Friedrich Nietzsche |
★前回第16回から、愛読者様ならびに著者の負担を軽減するため、一節ずつの散策となっております。
136節をどうぞ。。。アーカイブはカテゴリーからどうぞ。⇒⇒⇒
原文・翻訳からの引用は、「報道、批評、研究目的での引用を保護する著作権法第32条」に基づくものです。ドイツ語原文は、"RECLAMS UNIVERSAL-BIBLIOTHEK Nr.7114"、日本語訳は、木場深定氏の訳に、それぞれ依ります。
)))136節(((
Der Eine sucht einen Geburtshelfer für seine Gedanken, der Andre Einen, dem er helfen kann: so entsteht ein gutes Gespräch.
或る者は自分の思想の助産者を求め、また他の者は自分が助産しうる者を求める。このようにしてよい対話が生れる。++++++++++
1900年8月25日、濁流のような人生に最後まで連れ添った妹エリザベート、その彼女ただひとりにみとられ、ニーチェはこの世を去ります。近寄る友は誰一人なく、すでに出版界からも見捨てられていたと言われています。
この「箴言と間奏」の各節が収められています『善悪の彼岸』自体は、1885年から86年にかけ執筆されたもので、病魔がその牙をむけはじめるすこし前の作品です。
ニーチェのパースペクティヴ(拘束された視座)の特性については、この「箴言散策集」の在在所所において触れていますが、本書四十三節のくだりにはこんな叙述もあります。
多数者と一致したいという悪趣味は棄てられなければならない。「よい」ということも、隣人がそれを口にするときには、もはや「よい」ではない。そこで、「共有のよいもの[共有財]」などというものがどうしてありえようか!この言葉は自己矛盾である。共有でありうるものは、殆んど常に価値のないものばかりである。これほど堅牢な「意志」を秘めたニーチェではあるのですが、上掲の箴言を眺めていますと、とてもおだやかな気持ちにおいて書かれた作品のように感じられます。
もちろん「よい」ものは、「対話」であれ何であれ、「意志」と「意志」との邂逅(かいこう)がなければならない、というニーチェの信念は伝わってきます。しかしながらはたして、そもそもそのような「対話」が可能であったのかと問うてみますと、事実としてはいくつかの試みを確認することはできますが、どれもこれも簡単には良い実を結ばなかったようです。
いまめかしき言葉を使えば、ウィン・ウィンの関係ってことになるでしょうか(笑)。言うほど簡単ではなさそうです。言葉だけが暴走してしまっているようですね。「人間」とは一筋縄ではいかない生き物だ、ということに尽きてしまうのでしょうかねぇ。。。
ついでながら、
誰もがどこかで一度は耳にしたことがある言葉が、マタイによる「福音書」第七章に記されています。

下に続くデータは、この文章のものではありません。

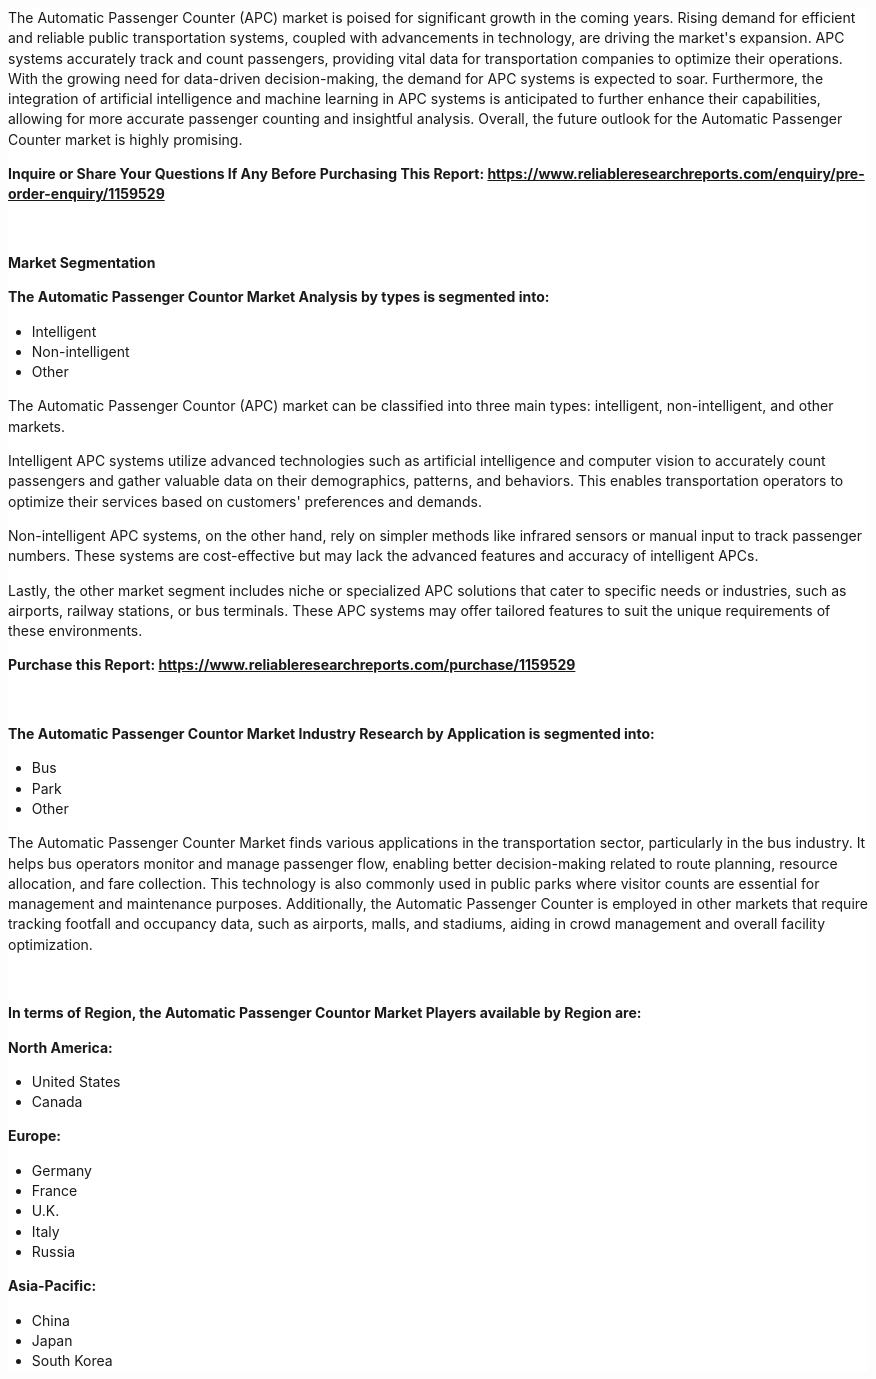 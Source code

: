 <p><p>The Automatic Passenger Counter (APC) market is poised for significant growth in the coming years. Rising demand for efficient and reliable public transportation systems, coupled with advancements in technology, are driving the market's expansion. APC systems accurately track and count passengers, providing vital data for transportation companies to optimize their operations. With the growing need for data-driven decision-making, the demand for APC systems is expected to soar. Furthermore, the integration of artificial intelligence and machine learning in APC systems is anticipated to further enhance their capabilities, allowing for more accurate passenger counting and insightful analysis. Overall, the future outlook for the Automatic Passenger Counter market is highly promising.</p></p>
<p><strong>Inquire or Share Your Questions If Any Before Purchasing This Report: <a href="https://www.reliableresearchreports.com/enquiry/pre-order-enquiry/1159529">https://www.reliableresearchreports.com/enquiry/pre-order-enquiry/1159529</a></strong></p>
<p>&nbsp;</p>
<p><strong>Market Segmentation</strong></p>
<p><strong>The Automatic Passenger Countor Market Analysis by types is segmented into:</strong></p>
<p><ul><li>Intelligent</li><li>Non-intelligent</li><li>Other</li></ul></p>
<p><p>The Automatic Passenger Countor (APC) market can be classified into three main types: intelligent, non-intelligent, and other markets. </p><p>Intelligent APC systems utilize advanced technologies such as artificial intelligence and computer vision to accurately count passengers and gather valuable data on their demographics, patterns, and behaviors. This enables transportation operators to optimize their services based on customers' preferences and demands. </p><p>Non-intelligent APC systems, on the other hand, rely on simpler methods like infrared sensors or manual input to track passenger numbers. These systems are cost-effective but may lack the advanced features and accuracy of intelligent APCs.</p><p>Lastly, the other market segment includes niche or specialized APC solutions that cater to specific needs or industries, such as airports, railway stations, or bus terminals. These APC systems may offer tailored features to suit the unique requirements of these environments.</p></p>
<p><strong>Purchase this Report:&nbsp;<a href="https://www.reliableresearchreports.com/purchase/1159529">https://www.reliableresearchreports.com/purchase/1159529</a></strong></p>
<p>&nbsp;</p>
<p><strong>The Automatic Passenger Countor Market Industry Research by Application is segmented into:</strong></p>
<p><ul><li>Bus</li><li>Park</li><li>Other</li></ul></p>
<p><p>The Automatic Passenger Counter Market finds various applications in the transportation sector, particularly in the bus industry. It helps bus operators monitor and manage passenger flow, enabling better decision-making related to route planning, resource allocation, and fare collection. This technology is also commonly used in public parks where visitor counts are essential for management and maintenance purposes. Additionally, the Automatic Passenger Counter is employed in other markets that require tracking footfall and occupancy data, such as airports, malls, and stadiums, aiding in crowd management and overall facility optimization.</p></p>
<p>&nbsp;</p>
<p><strong>In terms of Region, the Automatic Passenger Countor Market Players available by Region are:</strong></p>
<p>
    <p> <strong> North America: </strong>
        <ul>
            <li>United States</li>
            <li>Canada</li>
        </ul>
        </p> 
    <p> <strong> Europe: </strong>
        <ul>
            <li>Germany</li>
            <li>France</li>
            <li>U.K.</li>
            <li>Italy</li>
            <li>Russia</li>
        </ul>
        </p> 
    <p> <strong> Asia-Pacific: </strong>
        <ul>
            <li>China</li>
            <li>Japan</li>
            <li>South Korea</li>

求めなさい。そうすれば与えられます。たたきなさい。そうすれば開かれます。だれであれ、求める者は受け、捜す者は見つけ出し、たたく者には開かれます。(いのちのことば社刊『聖書』より)これなども、「意志」と「意志」との、いわば(万が一の)邂逅と言えるものです。

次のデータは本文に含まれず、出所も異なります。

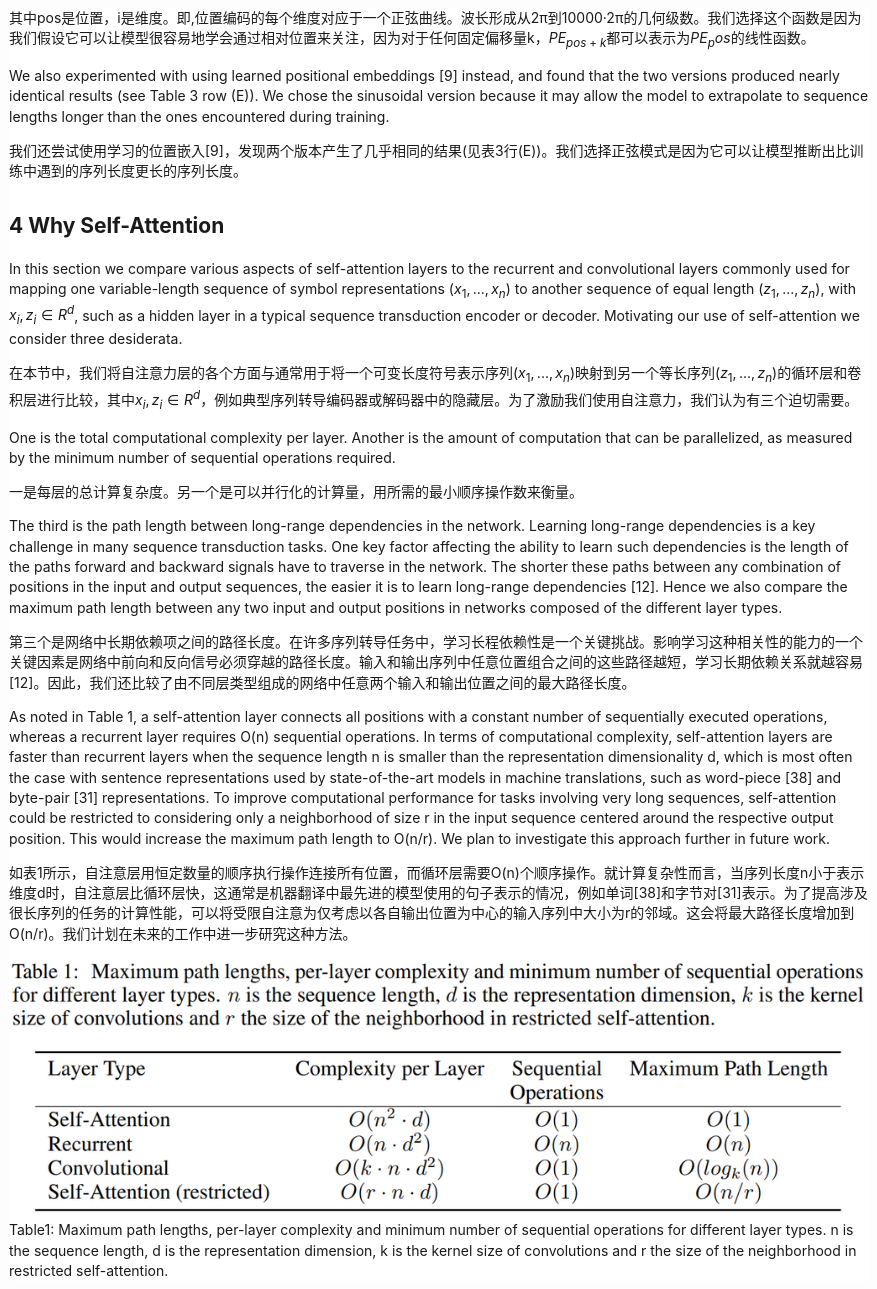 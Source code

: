 其中pos是位置，i是维度。即,位置编码的每个维度对应于一个正弦曲线。波长形成从2π到10000·2π的几何级数。我们选择这个函数是因为我们假设它可以让模型很容易地学会通过相对位置来关注，因为对于任何固定偏移量k，$PE_{pos+k}$都可以表示为$PE_pos$的线性函数。

We also experimented with using learned positional embeddings [9] instead, and found that the two versions produced nearly identical results (see Table 3 row (E)). We chose the sinusoidal version because it may allow the model to extrapolate to sequence lengths longer than the ones encountered during training.

我们还尝试使用学习的位置嵌入[9]，发现两个版本产生了几乎相同的结果(见表3行(E))。我们选择正弦模式是因为它可以让模型推断出比训练中遇到的序列长度更长的序列长度。

## 4 Why Self-Attention
In this section we compare various aspects of self-attention layers to the recurrent and convolutional layers commonly used for mapping one variable-length sequence of symbol representations $(x_1, ..., x_n)$ to another sequence of equal length $(z_1, ..., z_n)$, with $x_i, z_i ∈ R^d$, such as a hidden layer in a typical sequence transduction encoder or decoder. Motivating our use of self-attention we consider three desiderata.

在本节中，我们将自注意力层的各个方面与通常用于将一个可变长度符号表示序列$(x_1, ..., x_n)$映射到另一个等长序列$(z_1, ..., z_n)$的循环层和卷积层进行比较，其中$x_i, z_i ∈ R^d$，例如典型序列转导编码器或解码器中的隐藏层。为了激励我们使用自注意力，我们认为有三个迫切需要。

One is the total computational complexity per layer. Another is the amount of computation that can be parallelized, as measured by the minimum number of sequential operations required.

一是每层的总计算复杂度。另一个是可以并行化的计算量，用所需的最小顺序操作数来衡量。

The third is the path length between long-range dependencies in the network. Learning long-range dependencies is a key challenge in many sequence transduction tasks. One key factor affecting the ability to learn such dependencies is the length of the paths forward and backward signals have to traverse in the network. The shorter these paths between any combination of positions in the input and output sequences, the easier it is to learn long-range dependencies [12]. Hence we also compare the maximum path length between any two input and output positions in networks composed of the different layer types.

第三个是网络中长期依赖项之间的路径长度。在许多序列转导任务中，学习长程依赖性是一个关键挑战。影响学习这种相关性的能力的一个关键因素是网络中前向和反向信号必须穿越的路径长度。输入和输出序列中任意位置组合之间的这些路径越短，学习长期依赖关系就越容易[12]。因此，我们还比较了由不同层类型组成的网络中任意两个输入和输出位置之间的最大路径长度。

As noted in Table 1, a self-attention layer connects all positions with a constant number of sequentially executed operations, whereas a recurrent layer requires O(n) sequential operations. In terms of computational complexity, self-attention layers are faster than recurrent layers when the sequence length n is smaller than the representation dimensionality d, which is most often the case with sentence representations used by state-of-the-art models in machine translations, such as word-piece [38] and byte-pair [31] representations. To improve computational performance for tasks involving very long sequences, self-attention could be restricted to considering only a neighborhood of size r in the input sequence centered around the respective output position. This would increase the maximum path length to O(n/r). We plan to investigate this approach further in future work.

如表1所示，自注意层用恒定数量的顺序执行操作连接所有位置，而循环层需要O(n)个顺序操作。就计算复杂性而言，当序列长度n小于表示维度d时，自注意层比循环层快，这通常是机器翻译中最先进的模型使用的句子表示的情况，例如单词[38]和字节对[31]表示。为了提高涉及很长序列的任务的计算性能，可以将受限自注意为仅考虑以各自输出位置为中心的输入序列中大小为r的邻域。这会将最大路径长度增加到O(n/r)。我们计划在未来的工作中进一步研究这种方法。

![table 1](../images/Transformer/tab_1.png)<br/>
Table1: Maximum path lengths, per-layer complexity and minimum number of sequential operations for different layer types. n is the sequence length, d is the representation dimension, k is the kernel size of convolutions and r the size of the neighborhood in restricted self-attention.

ギリシアのみならず幅の広い古典文献学者であり、しかも『聖書』にも精通したニーチェが、この一節を失念していたとは考えられません。真似たわけでは毛頭ないでしょうが。
ニーチェの著作を初めてお読みになられた方々はとても苦労されただろうと思いますが、特にニーチェの後期著作では、哲学者批判とキリスト教批判と近代批判が混在しており、まるでモダンアートのように複雑な叙述スタイルや構成を生みだしています。

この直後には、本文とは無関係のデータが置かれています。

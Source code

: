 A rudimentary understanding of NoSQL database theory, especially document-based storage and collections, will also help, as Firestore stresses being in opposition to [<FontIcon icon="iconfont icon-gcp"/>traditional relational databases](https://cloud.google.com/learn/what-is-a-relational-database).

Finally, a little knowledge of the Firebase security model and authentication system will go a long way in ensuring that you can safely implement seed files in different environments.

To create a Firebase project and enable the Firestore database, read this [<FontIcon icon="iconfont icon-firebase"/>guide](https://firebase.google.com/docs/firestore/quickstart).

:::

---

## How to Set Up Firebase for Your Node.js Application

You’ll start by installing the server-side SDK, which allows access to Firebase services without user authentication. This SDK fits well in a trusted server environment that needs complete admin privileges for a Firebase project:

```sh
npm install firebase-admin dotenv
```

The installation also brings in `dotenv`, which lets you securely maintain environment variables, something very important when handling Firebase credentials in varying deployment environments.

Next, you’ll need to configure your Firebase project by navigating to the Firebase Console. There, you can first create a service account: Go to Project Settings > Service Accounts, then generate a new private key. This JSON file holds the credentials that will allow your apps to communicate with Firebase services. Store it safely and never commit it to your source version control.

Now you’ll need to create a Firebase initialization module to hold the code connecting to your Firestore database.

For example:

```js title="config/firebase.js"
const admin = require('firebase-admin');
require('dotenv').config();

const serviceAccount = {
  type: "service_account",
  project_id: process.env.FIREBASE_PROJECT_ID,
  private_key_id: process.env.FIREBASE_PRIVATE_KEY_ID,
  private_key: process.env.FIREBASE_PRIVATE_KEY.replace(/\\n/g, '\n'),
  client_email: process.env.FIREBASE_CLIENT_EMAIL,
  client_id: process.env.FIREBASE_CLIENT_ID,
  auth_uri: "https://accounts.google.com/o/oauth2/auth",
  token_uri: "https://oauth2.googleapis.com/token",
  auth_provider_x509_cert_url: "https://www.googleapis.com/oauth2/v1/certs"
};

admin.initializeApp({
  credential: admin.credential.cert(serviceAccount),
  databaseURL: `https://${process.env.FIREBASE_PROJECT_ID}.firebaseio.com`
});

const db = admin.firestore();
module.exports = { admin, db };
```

そのうちの哲学者批判とキリスト教批判とを辛うじて繋いでいるもの、そのひとつにプラトンを見い出すとすれば、上掲の箴言をソクラテスやプラトンなどの「対話(弁証)」法への対抗として企図されたパロディ、と解せないこともありません。ニーチェのことですからねぇ。。。
いやあ、箴言って、ほんと面白いですね!
(2008年06月12日 記)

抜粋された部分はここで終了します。